Il est des jeunes gens qui doivent faire face simultanément à des problèmes bien complexes. Malone, reporter à la Gazette, doit, dans n'importe quel ordre : interviewer le professeur Challenger, que d'aucuns considèrent fou, maniaque, menteur et dangereux ; et démontrer à la charmante Gladys qu'il a l'étoffe d'un héros.
S'il est, heureusement, aisé de discuter avec la jolie Gladys (mais moins de lui prouver son héroïsme), rencontrer le professeur Challenger est un peu plus chaud. L'homme exècre les journalistes. La presse et ses pairs l'ont humilié au retour de sa dernière expédition en Amérique du Sud.
Il y aurait vu des animaux préhistoriques... et toutes ses preuves sont tombées à l'eau lors d'un naufrage au retour du voyage. Comme c'est commode. Et pourtant, s'il y avait du vrai derrière cette histoire, Malone tiendrait de la dynamite pour reporter en mal de renommée au bout de sa plume...
Après d'âpres négociations, lors d'une énième conférence grotesque de la Société des sciences naturelles où Challenger perd, de nouveau, ses nerfs, Malone propose habilement l'organisation d'une contre expédition.
Pour être justifiée, celle-ci doit être menée par le plus hargneux contradicteur du professeur Challenger, l'honorable Summerlee ; celuic-i forme immédiatement une équipe composée d'un aventurier expérimenté, John Roxton, et de Malone, qui publiera le récit de l'épopée dans son journal avec l'indépendance d'un professionnel de la presse (ce qui lui permettra, également, de passer pour un héros aux yeux de la belle Gladys).

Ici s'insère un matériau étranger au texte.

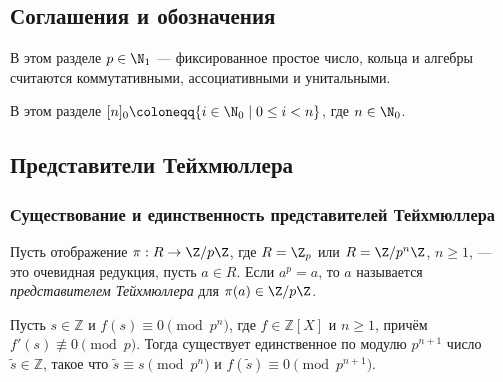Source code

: \documentclass[
	extrafontsizes,
	11pt,
	hyphens,
]{memoir}
\begin{document}
\subsection{Соглашения и обозначения}

\begin{convention}
В этом разделе \(p \in \N_1\) --- фиксированное простое число, кольца и алгебры считаются коммутативными, ассоциативными и унитальными.
\end{convention}


\begin{notation}
В этом разделе
\([n]_0 \coloneqq \{i \in \N_0 \mid 0 \leq i < n\}\),
где \(n \in \N_0\).
\end{notation}


\subsection{Представители Тейхмюллера}

\subsubsection{Существование и единственность представителей Тейхмюллера}

\begin{definition}
Пусть отображение \(\pi : R \to \Z/p\Z\), где \(R = \Z_p\) или \(R = \Z/p^n\Z\), \(n \geq 1\), --- это очевидная редукция, пусть \(a \in R\). Если \(a^p = a\), то \(a\) называется \emph{представителем Тейхмюллера} для \(\pi(a) \in \Z/p\Z\).
\end{definition}

\begin{lemma}
Пусть \(s \in \mathbb{Z}\) и
\(f(s) \equiv 0 \pmod {p^n}\),
где \(f \in \mathbb{Z}[X]\) и \(n \geq 1\), причём \(f'(s) \not\equiv 0 \pmod p\). Тогда существует единственное по модулю \(p^{n+1}\) число \(\tilde{s} \in \mathbb{Z}\), такое что \(\tilde{s} \equiv s \pmod {p^n}\) и \(f(\tilde{s}) \equiv 0 \pmod {p^{n+1}}\).
\end{lemma}
\end{document}
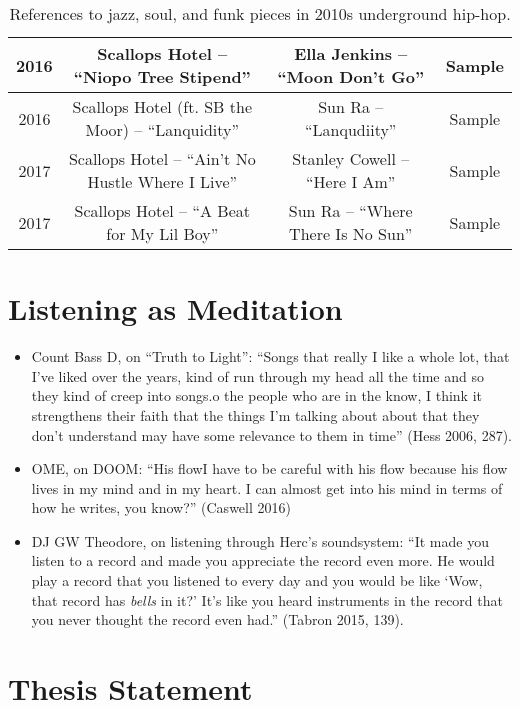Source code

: \begin{sidewaystable}[p]
\begin{tabular}{|c|c|c|c|}
        2016 & Scallops Hotel -- ``Niopo Tree Stipend'' & Ella Jenkins -- ``Moon Don't Go'' & Sample \\ \hline
        2016 & Scallops Hotel (ft. SB the Moor) -- ``Lanquidity'' & Sun Ra -- ``Lanqudiity'' & Sample \\ \hline
        2017 & Scallops Hotel -- ``Ain't No Hustle Where I Live'' & Stanley Cowell -- ``Here I Am'' & Sample \\ \hline
        2017 & Scallops Hotel -- ``A Beat for My Lil Boy'' & Sun Ra -- ``Where There Is No Sun'' & Sample \\ \hline
    \end{tabular}
    \caption{References to jazz, soul, and funk pieces in 2010s underground hip-hop.}
    \label{tab:jazz_references}
\end{sidewaystable}

\section{Listening as Meditation}

\begin{itemize}
    \item Count Bass D, on ``Truth to Light'': ``Songs that really I like a whole lot, that I've liked over the years, kind of run through my head all the time and so they kind of creep into songs.\textellipsis [T]o the people who are in the know, I think it strengthens their faith that the things I'm talking about about that they don't understand may have some relevance to them in time'' (Hess 2006, 287).
    \item OME, on DOOM: ``His flow\textemdash I have to be careful with his flow because his flow lives in my mind and in my heart. I can almost get into his mind in terms of how he writes, you know?'' (Caswell 2016)
    \item DJ GW Theodore, on listening through Herc's soundsystem: ``It made you listen to a record and made you appreciate the record even more. He would play a record that you listened to every day and you would be like `Wow, that record has \emph{bells} in it?' It's like you heard instruments in the record that you never thought the record even had.'' (Tabron 2015, 139).
\end{itemize}

\section{Thesis Statement}

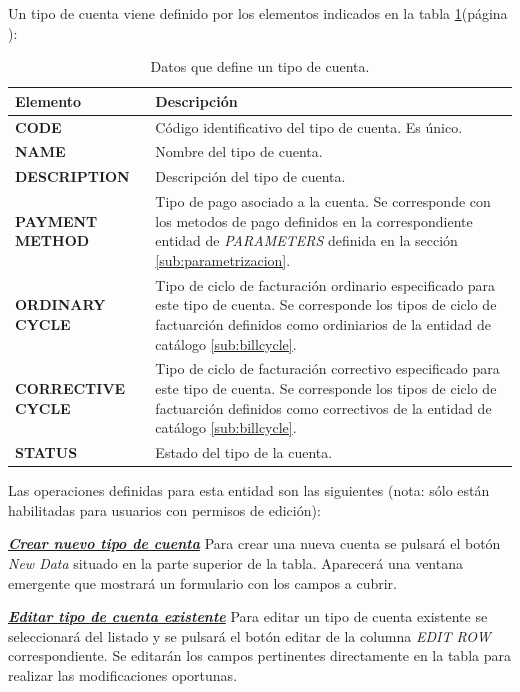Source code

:Un tipo de cuenta viene definido por los elementos indicados en la tabla \ref{tab:tipo-cuenta}(página \pageref{tab:tipo-cuenta}):



\begin{table}[H]
  \centering
  \setlength{\leftmargini}{0.4cm}
  \resizebox{14cm}{!} {
  \begin{tabular}{|m{3cm} m{11cm}|}
  \rowcolor{udcpink!25}
  \hline
  	\textbf{Elemento} & \textbf{Descripción} \\\hline
	\textbf{CODE} & Código identificativo del tipo de cuenta. Es único.   \\
	\textbf{NAME} & Nombre del tipo de cuenta. \\
	\textbf{DESCRIPTION} & Descripción del tipo de cuenta. \\	
	\textbf{PAYMENT METHOD} & Tipo de pago asociado a la cuenta. Se corresponde con los metodos de pago definidos en la correspondiente entidad de \emph{PARAMETERS} definida en la sección \ref{sub:parametrizacion}. \\	
	\textbf{ORDINARY CYCLE} & Tipo de ciclo de facturación ordinario especificado para este tipo de cuenta. Se corresponde los tipos de ciclo de factuarción definidos como ordiniarios de la entidad de catálogo \ref{sub:billcycle}. \\	 		\textbf{CORRECTIVE CYCLE} & Tipo de ciclo de facturación correctivo especificado para este tipo de cuenta. Se corresponde los tipos de ciclo de factuarción definidos como correctivos de la entidad de catálogo \ref{sub:billcycle}. \\	
	\textbf{STATUS} & Estado del tipo de la cuenta.
	\\\hline
  \end{tabular}
  } %
  \caption{Datos que define un tipo de cuenta.}
  \label{tab:tipo-cuenta}
\end{table}

Las operaciones definidas para esta entidad son las siguientes (nota: sólo están habilitadas para usuarios con permisos de edición):

\underline{\textsl{\textbf{Crear nuevo tipo de cuenta}}}\newline
Para crear una nueva cuenta se pulsará el botón \textit{New Data} situado en la parte superior de la tabla. Aparecerá una ventana emergente que mostrará un formulario con los campos a cubrir.

\underline{\textsl{\textbf{Editar tipo de cuenta existente}}}\newline
Para editar un tipo de cuenta existente se seleccionará del listado y se pulsará el botón editar de la columna \textit{EDIT ROW} correspondiente. Se editarán los campos pertinentes directamente en la tabla para realizar las modificaciones oportunas. 

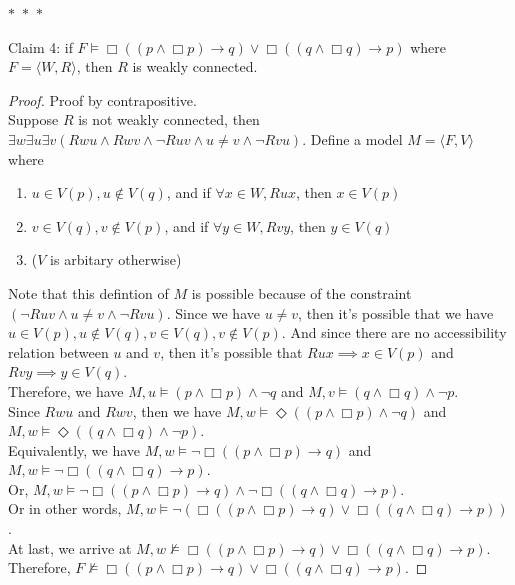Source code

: \documentclass[12pt]{article}
\newcommand{\B}{\Box}
\newcommand{\D}{\Diamond}
\newcommand{\s}{\vDash}
\newcommand{\ns}{\nvDash}
\begin{document}
\noindent
\begin{center}
    $\ast$~$\ast$~$\ast$
\end{center}
Claim 4: if $F \vDash \B((p \land \B p) \to q) \lor \B((q \land \B q) \to p)$ where $F = \langle W, R \rangle$, then $R$ is weakly connected. 
\begin{proof} Proof by contrapositive.\\
    Suppose $R$ is not weakly connected, then $\exists w \exists u \exists v (Rwu \land Rwv \land \neg Ruv \land u \neq v \land \neg Rvu)$.
    Define a model $M = \langle F, V \rangle$ where
    \begin{enumerate}
        \item $u \in V(p), u \notin V(q)$, and if $\forall x \in W, Rux$, then $x \in V(p)$
        \item $v \in V(q), v \notin V(p)$, and if $\forall y \in W, Rvy$, then $y \in V(q)$
        \item ($V$ is arbitary otherwise)
    \end{enumerate}
    Note that this defintion of $M$ is possible because of the constraint $(\neg Ruv \land u \neq v \land \neg Rvu)$.
    Since we have $u \neq v$, then it's possible that we have $u \in V(p), u \notin V(q), v \in V(q), v \notin V(p)$.
    And since there are no accessibility relation between $u$ and $v$, then it's possible that $Rux \implies x \in V(p)$ and $Rvy \implies y \in V(q)$.\\
    Therefore, we have $M, u \s (p \land \B p) \land \neg q$ and $M, v \s (q \land \B q) \land \neg p$.\\
    Since $Rwu$ and $Rwv$, then we have $M, w \s \D ((p \land \B p) \land \neg q)$ and $M, w \s \D ((q \land \B q) \land \neg p)$.\\
    Equivalently, we have $M, w \s \neg \B ((p \land \B p) \to q)$ and $M, w \s \neg \B ((q \land \B q) \to p)$.\\
    Or, $M, w \s \neg \B ((p \land \B p) \to q) \land \neg \B ((q \land \B q) \to p)$.\\
    Or in other words, $M, w \s \neg(\B ((p \land \B p) \to q) \lor \B ((q \land \B q) \to p))$.\\
    At last, we arrive at $M, w \ns \B ((p \land \B p) \to q) \lor \B ((q \land \B q) \to p)$.\\
    Therefore, $F \ns \B ((p \land \B p) \to q) \lor \B ((q \land \B q) \to p)$.

\end{proof}
\end{document}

Les hommes sont prêts. L'aventure peut commencer...
Le monde perdu est un roman que j'ai vu plusieurs fois - et selon des adaptations différentes - sur écran, avant, d'enfin, le lire. Pour quelqu'un qui était un petit garçon expert ès dinosaures (ce qui est assez commun, je vous l'accorde), je m'étonne moi-même de ce retard, alors que de cette aventure découle la merveille Jurassic Park.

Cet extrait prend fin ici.